WHAT TO WORK ON ::
In your copy, leave out all pictures and reproduce every entry exactly.

[Collected data]
· · · · ·

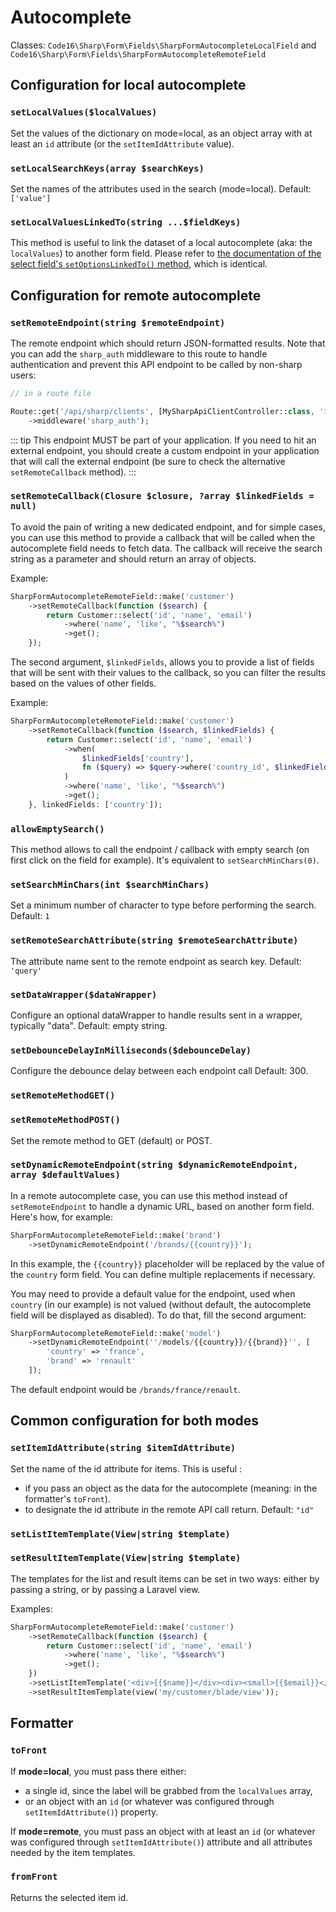# Autocomplete

Classes: `Code16\Sharp\Form\Fields\SharpFormAutocompleteLocalField` and `Code16\Sharp\Form\Fields\SharpFormAutocompleteRemoteField` 

## Configuration for local autocomplete

### `setLocalValues($localValues)`

Set the values of the dictionary on mode=local, as an object array with at least an `id` attribute (or the `setItemIdAttribute` value).

### `setLocalSearchKeys(array $searchKeys)`

Set the names of the attributes used in the search (mode=local).
Default: `['value']`

### `setLocalValuesLinkedTo(string ...$fieldKeys)`

This method is useful to link the dataset of a local autocomplete (aka: the `localValues`) to another form field. Please refer to [the documentation of the select field's `setOptionsLinkedTo()` method](select.md), which is identical.

## Configuration for remote autocomplete

### `setRemoteEndpoint(string $remoteEndpoint)`

The remote endpoint which should return JSON-formatted results. Note that you can add the `sharp_auth` middleware to this route to handle authentication and prevent this API endpoint to be called by non-sharp users:

```php
// in a route file

Route::get('/api/sharp/clients', [MySharpApiClientController::class, 'index'])
    ->middleware('sharp_auth');
```

::: tip
This endpoint MUST be part of your application. If you need to hit an external endpoint, you should create a custom endpoint in your application that will call the external endpoint (be sure to check the alternative `setRemoteCallback` method).
:::

### `setRemoteCallback(Closure $closure, ?array $linkedFields = null)`

To avoid the pain of writing a new dedicated endpoint, and for simple cases, you can use this method to provide a callback that will be called when the autocomplete field needs to fetch data. The callback will receive the search string as a parameter and should return an array of objects.

Example:

```php
SharpFormAutocompleteRemoteField::make('customer')
    ->setRemoteCallback(function ($search) {
        return Customer::select('id', 'name', 'email')
            ->where('name', 'like', "%$search%")
            ->get();
    });
```

The second argument, `$linkedFields`, allows you to provide a list of fields that will be sent with their values to the callback, so you can filter the results based on the values of other fields.

Example:

```php
SharpFormAutocompleteRemoteField::make('customer')
    ->setRemoteCallback(function ($search, $linkedFields) {
        return Customer::select('id', 'name', 'email')
            ->when(
                $linkedFields['country'], 
                fn ($query) => $query->where('country_id', $linkedFields['country'])
            )
            ->where('name', 'like', "%$search%")
            ->get();
    }, linkedFields: ['country']);
```

### `allowEmptySearch()`

This method allows to call the endpoint / callback with empty search (on first click on the field for example). It's equivalent to `setSearchMinChars(0)`.

### `setSearchMinChars(int $searchMinChars)`

Set a minimum number of character to type before performing the search.
Default: `1`

### `setRemoteSearchAttribute(string $remoteSearchAttribute)`

The attribute name sent to the remote endpoint as search key.
Default: `'query'`

### `setDataWrapper($dataWrapper)`

Configure an optional dataWrapper to handle results sent in a wrapper, typically "data". 
Default: empty string.

### `setDebounceDelayInMilliseconds($debounceDelay)`

Configure the debounce delay between each endpoint call
Default: 300.

### `setRemoteMethodGET()`
### `setRemoteMethodPOST()`

Set the remote method to GET (default) or POST.

### `setDynamicRemoteEndpoint(string $dynamicRemoteEndpoint, array $defaultValues)`

In a remote autocomplete case, you can use this method instead of `setRemoteEndpoint` to handle a dynamic URL, based on another form field. Here's how, for example:

```php
SharpFormAutocompleteRemoteField::make('brand')
    ->setDynamicRemoteEndpoint('/brands/{{country}}');
```

In this example, the `{{country}}` placeholder will be replaced by the value of the `country` form field. You can define multiple replacements if necessary.

You may need to provide a default value for the endpoint, used when `country` (in our example) is not valued (without default, the autocomplete field will be displayed as disabled). To do that,
fill the second argument:

```php
SharpFormAutocompleteRemoteField::make('model')
    ->setDynamicRemoteEndpoint(''/models/{{country}}/{{brand}}'', [
        'country' => 'france',
        'brand' => 'renault'
    ]);
```

The default endpoint would be `/brands/france/renault`.


## Common configuration for both modes

### `setItemIdAttribute(string $itemIdAttribute)`

Set the name of the id attribute for items. This is useful :
- if you pass an object as the data for the autocomplete (meaning: in the formatter's `toFront`).
- to designate the id attribute in the remote API call return.
Default: `"id"`

### `setListItemTemplate(View|string $template)`
### `setResultItemTemplate(View|string $template)`

The templates for the list and result items can be set in two ways: either by passing a string, or by passing a Laravel view.

Examples:

```php
SharpFormAutocompleteRemoteField::make('customer')
    ->setRemoteCallback(function ($search) {
        return Customer::select('id', 'name', 'email')
            ->where('name', 'like', "%$search%")
            ->get();
    })
    ->setListItemTemplate('<div>{{$name}}</div><div><small>{{$email}}</small></div>')
    ->setResultItemTemplate(view('my/customer/blade/view'));
```

## Formatter

### `toFront`

If **mode=local**, you must pass there either:
- a single id, since the label will be grabbed from the `localValues` array,
- or an object with an `id` (or whatever was configured through `setItemIdAttribute()`) property.

If **mode=remote**, you must pass an object with at least an `id` (or whatever was configured through `setItemIdAttribute()`) attribute and all attributes needed by the item templates.

### `fromFront`

Returns the selected item id.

· · · · ·

OUTPUT FOR THIS TASK ::
# Autocomplete

Classes: `Code16\Sharp\Form\Fields\SharpFormAutocompleteLocalField` and `Code16\Sharp\Form\Fields\SharpFormAutocompleteRemoteField` 

## Configuration for local autocomplete

### `setLocalValues($localValues)`

Set the values of the dictionary on mode=local, as an object array with at least an `id` attribute (or the `setItemIdAttribute` value).

### `setLocalSearchKeys(array $searchKeys)`

Set the names of the attributes used in the search (mode=local).
Default: `['value']`

### `setLocalValuesLinkedTo(string ...$fieldKeys)`

This method is useful to link the dataset of a local autocomplete (aka: the `localValues`) to another form field. Please refer to [the documentation of the select field's `setOptionsLinkedTo()` method](select.md), which is identical.

## Configuration for remote autocomplete

### `setRemoteEndpoint(string $remoteEndpoint)`

The remote endpoint which should return JSON-formatted results. Note that you can add the `sharp_auth` middleware to this route to handle authentication and prevent this API endpoint to be called by non-sharp users:

```php
// in a route file

Route::get('/api/sharp/clients', [MySharpApiClientController::class, 'index'])
    ->middleware('sharp_auth');
```

::: tip
This endpoint MUST be part of your application. If you need to hit an external endpoint, you should create a custom endpoint in your application that will call the external endpoint (be sure to check the alternative `setRemoteCallback` method).
:::

### `setRemoteCallback(Closure $closure, ?array $linkedFields = null)`

To avoid the pain of writing a new dedicated endpoint, and for simple cases, you can use this method to provide a callback that will be called when the autocomplete field needs to fetch data. The callback will receive the search string as a parameter and should return an array of objects.

Example:

```php
SharpFormAutocompleteRemoteField::make('customer')
    ->setRemoteCallback(function ($search) {
        return Customer::select('id', 'name', 'email')
            ->where('name', 'like', "%$search%")
            ->get();
    });
```

The second argument, `$linkedFields`, allows you to provide a list of fields that will be sent with their values to the callback, so you can filter the results based on the values of other fields.

Example:

```php
SharpFormAutocompleteRemoteField::make('customer')
    ->setRemoteCallback(function ($search, $linkedFields) {
        return Customer::select('id', 'name', 'email')
            ->when(
                $linkedFields['country'], 
                fn ($query) => $query->where('country_id', $linkedFields['country'])
            )
            ->where('name', 'like', "%$search%")
            ->get();
    }, linkedFields: ['country']);
```

### `allowEmptySearch()`

This method allows to call the endpoint / callback with empty search (on first click on the field for example). It's equivalent to `setSearchMinChars(0)`.

### `setSearchMinChars(int $searchMinChars)`

Set a minimum number of character to type before performing the search.
Default: `1`

### `setRemoteSearchAttribute(string $remoteSearchAttribute)`

The attribute name sent to the remote endpoint as search key.
Default: `'query'`

### `setDataWrapper($dataWrapper)`

Configure an optional dataWrapper to handle results sent in a wrapper, typically "data". 
Default: empty string.

### `setDebounceDelayInMilliseconds($debounceDelay)`

Configure the debounce delay between each endpoint call
Default: 300.

### `setRemoteMethodGET()`
### `setRemoteMethodPOST()`

Set the remote method to GET (default) or POST.

### `setDynamicRemoteEndpoint(string $dynamicRemoteEndpoint, array $defaultValues)`

In a remote autocomplete case, you can use this method instead of `setRemoteEndpoint` to handle a dynamic URL, based on another form field. Here's how, for example:

```php
SharpFormAutocompleteRemoteField::make('brand')
    ->setDynamicRemoteEndpoint('/brands/{{country}}');
```

In this example, the `{{country}}` placeholder will be replaced by the value of the `country` form field. You can define multiple replacements if necessary.

You may need to provide a default value for the endpoint, used when `country` (in our example) is not valued (without default, the autocomplete field will be displayed as disabled). To do that,
fill the second argument:

```php
SharpFormAutocompleteRemoteField::make('model')
    ->setDynamicRemoteEndpoint(''/models/{{country}}/{{brand}}'', [
        'country' => 'france',
        'brand' => 'renault'
    ]);
```

The default endpoint would be `/brands/france/renault`.


## Common configuration for both modes

### `setItemIdAttribute(string $itemIdAttribute)`

Set the name of the id attribute for items. This is useful :
- if you pass an object as the data for the autocomplete (meaning: in the formatter's `toFront`).
- to designate the id attribute in the remote API call return.
Default: `"id"`

### `setListItemTemplate(View|string $template)`
### `setResultItemTemplate(View|string $template)`

The templates for the list and result items can be set in two ways: either by passing a string, or by passing a Laravel view.

Examples:

```php
SharpFormAutocompleteRemoteField::make('customer')
    ->setRemoteCallback(function ($search) {
        return Customer::select('id', 'name', 'email')
            ->where('name', 'like', "%$search%")
            ->get();
    })
    ->setListItemTemplate('<div>{{$name}}</div><div><small>{{$email}}</small></div>')
    ->setResultItemTemplate(view('my/customer/blade/view'));
```

## Formatter

### `toFront`

If **mode=local**, you must pass there either:
- a single id, since the label will be grabbed from the `localValues` array,
- or an object with an `id` (or whatever was configured through `setItemIdAttribute()`) property.

If **mode=remote**, you must pass an object with at least an `id` (or whatever was configured through `setItemIdAttribute()`) attribute and all attributes needed by the item templates.

### `fromFront`

Returns the selected item id.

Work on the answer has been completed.